マインドスフィアは導入が本格化、3つの戦略で普及を目指す――シーメンス:FAニュース
シーメンスはグローバルで発表した戦略「Vision2020+」に対し、日本での取り組みについて紹介した。
ドイツのシーメンスの日本法人であるシーメンス(日本法人)は2018年9月6日、都内で「Vision2020+(ビジョン2020プラス)」に伴う戦略方針の発表を行った。国内でもグローバルで再編された組織体制に再編する他、「Mindsphere(マインドスフィア)」を始めとするデジタル戦略を強化していく方針を示した。
戦略会社3つと社内カンパニー3つに再編
シーメンスは2018年8月1日に新たな事業戦略「Vision2020+」を発表。これに伴って大規模な組織再編を行った。新たな事業計画についてシーメンス(日本法人)の代表取締役社長兼CEOである藤田研一氏は「従来Vision2020という計画を進めてきたが、目標としてきたものを前倒しで達成できたため、さらに好調なうちにさらに取り組みを前に進めるべきだという考えで発表したものだ」と新たな事業計画について述べている。
「Vision2020+」で大きな変化が組織再編となる。従来の社内事業と合弁会社などを、3つの戦略会社と3つの社内カンパニーに再編し、6つの強化事業領域を明確に示した。3つの戦略会社は風力発電事業などを行う「Siemens Gamesa」、医療関係の「Siemens Healthineers」、鉄道事業を展開する「Siemens Alstom」である。社内カンパニーは、資源やエネルギー事業を扱う「ガス&パワー」、インフラ関係を担う「スマートインフラストラクチャ」、FAなど産業系のソリューションを展開する「デジタルインダストリー」である。
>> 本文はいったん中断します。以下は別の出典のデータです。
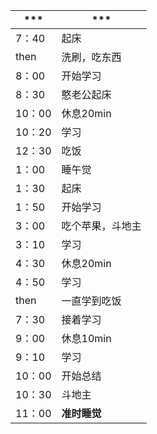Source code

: *** | ***
---|---
7：40|起床
then|洗刷，吃东西
8：00|开始学习
8：30|憨老公起床
10：00|休息20min
10：20|学习
12：30|吃饭
1：00|睡午觉
1：30|起床
1：50|开始学习
3：00|吃个苹果，斗地主
3：10|学习
4：30|休息20min
4：50|学习
then|一直学到吃饭
7：30|接着学习
9：00|休息10min
9：10|学习
10：00|开始总结
10：30|斗地主
11：00|**准时睡觉**
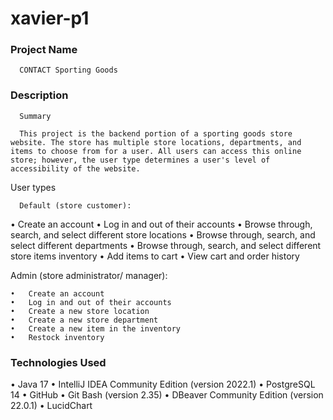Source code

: # xavier-p1

### Project Name

      CONTACT Sporting Goods

### Description

      Summary

      This project is the backend portion of a sporting goods store website. The store has multiple store locations, departments, and items to choose from for a user. All users can access this online store; however, the user type determines a user's level of accessibility of the website.

User types

      Default (store customer):
  
•	Create an account
•	Log in and out of their accounts
•	Browse through, search, and select different store locations
•	Browse through, search, and select different departments
•	Browse through, search, and select different store items inventory
•	Add items to cart
•	View cart and order history

    
  Admin (store administrator/ manager):
  
    •	Create an account
    •	Log in and out of their accounts
    •	Create a new store location
    •	Create a new store department
    •	Create a new item in the inventory
    •	Restock inventory
    
### Technologies Used

  • Java 17
  • IntelliJ IDEA Community Edition (version 2022.1)
  • PostgreSQL 14
  • GitHub
  • Git Bash (version 2.35)
  • DBeaver Community Edition (version 22.0.1)
  • LucidChart
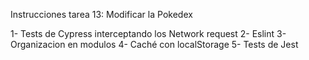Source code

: Instrucciones tarea 13: Modificar la Pokedex

1- Tests de Cypress interceptando los Network request
2- Eslint
3- Organizacion en modulos
4- Caché con localStorage
5- Tests de Jest
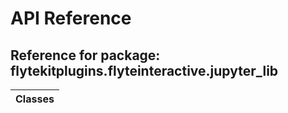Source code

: # API Reference

## Reference for package: flytekitplugins.flyteinteractive.jupyter_lib

| Classes  |
| :------------- |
産業用ソフトウェア事業なども全てこの「デジタルインダストリー」に含まれることになる。
強化のカギを握る「デジタル化」
これらを再編した上で、成長の柱として位置付けているのが「デジタル化」である。「シーメンスはデジタル化に向けた投資を長い期間続けており、デジタル領域の成長率は80%に達し、売上高は6800億円規模まで成長している。既に産業向けソフトウェア企業としてリーディングカンパニーの1つとなった」と藤田氏は力を込める。
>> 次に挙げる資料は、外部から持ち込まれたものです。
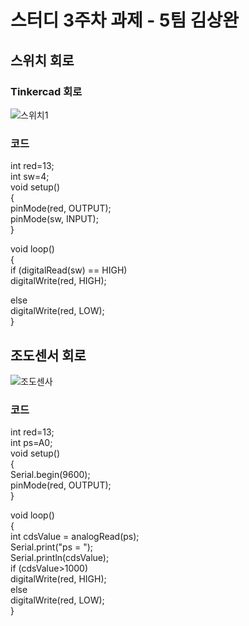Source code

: # 스터디 3주차 과제 - 5팀 김상완
## 스위치 회로
### Tinkercad 회로
![스위치1](https://user-images.githubusercontent.com/128452894/231369497-14e26503-aa13-4e58-90a7-46eff3f1c563.png)
### 코드
int red=13;\
int sw=4;\
void setup()\
{\
  pinMode(red, OUTPUT);\
  pinMode(sw, INPUT);\
}

void loop()\
{\
  if (digitalRead(sw) == HIGH)\
     digitalWrite(red, HIGH);
  
  else \
     digitalWrite(red, LOW); \
}

## 조도센서 회로
![조도센사](https://user-images.githubusercontent.com/128452894/231369989-57af5b5d-012c-4d9c-b120-3c4f7d107fa1.png)
### 코드
int red=13;\
int ps=A0;\
void setup()\
{\
  Serial.begin(9600);\
  pinMode(red, OUTPUT);\
}

void loop()\
{\
  int cdsValue = analogRead(ps);\
  Serial.print("ps = ");\
  Serial.println(cdsValue);\
  if (cdsValue>1000)\
      digitalWrite(red, HIGH);\
  else\
      digitalWrite(red, LOW);\
}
さらに産業用IoTのOSとして訴求しているIoT基盤「マインドスフィア※)」については「既に接続機器はグローバルで100万を超えており、世界最大級の産業向けIoT基盤になった」(藤田氏)と強調している。
※)関連記事:産業用IoTのOS目指す「マインドスフィア」の現在地
国内ではマインドスフィアは3つの取り組みを強化
日本においては、グローバルの社内カンパニーの再編に合わせて組織再編を行う計画。また、デジタル化の基盤作りを進めていく方針である。
その鍵となるマインドスフィアについては3つの方向性で取り組みを進める。
1つ目は、マインドスフィアパートナーの強化だ。「マインドスフィアはOSのような存在である。使ってもらうにはアプリケーションが重要だ。それぞれの価値に合うアプリケーション開発を行う必要がある。製造業の中を見てもさまざまな業種があり、要件は異なってくるのでシーメンスだけで全てを行うのは難しい。パートナーシップが非常に重要になる。パートナー候補は100社以上あり、それぞれと話を進めていく」と藤田氏は語る。
2つ目が、クラウドでのオープンな立場を強く押し出すということだ。シーメンスは産業機器を既に展開しており、エッジ側のプラットフォームや機器を展開するベンダーとは競合関係にある。これらをエッジ側の機器のベンダーにとって、マインドスフィアを使うということは囲い込まれて、エッジ側の機器も置き換えられるのではないかという不安を抱えている。それらを解消するためにクラウドでの展開とオープンであるという姿勢を打ち出し、積極的にエッジ側のプラットフォームや機器との連携を進めるという。
藤田氏は「個々のプロジェクトとしては、エッジプラットフォームと連携させて、スマート工場化を進めるような動きも出ている。あくまでもオープンであるということを強く訴えていく」と述べている。
3つ目がマインドスフィアを支える機器やハードウェアなどの強化を進めるという点だ。「最終的な顧客価値を考えた場合、プラットフォームやアプリケーションだけでは実現できない価値も存在する。ハードウェアとの組み合わせが必要で、ハードウェアそのものの強化や新たな開発なども必要になる。そちらもしっかり強化していきたい」と藤田氏は述べている。
藤田氏は「導入は急速に拡大しており、年内に50件くらいの導入にはなりそうだ。これから一気に拡大が進む見込みだ。シーメンスは工場の中が理解できており、ハードウェアとソフトウェアそれぞれも保有している。その強みを生かしていきたい」と抱負を述べている。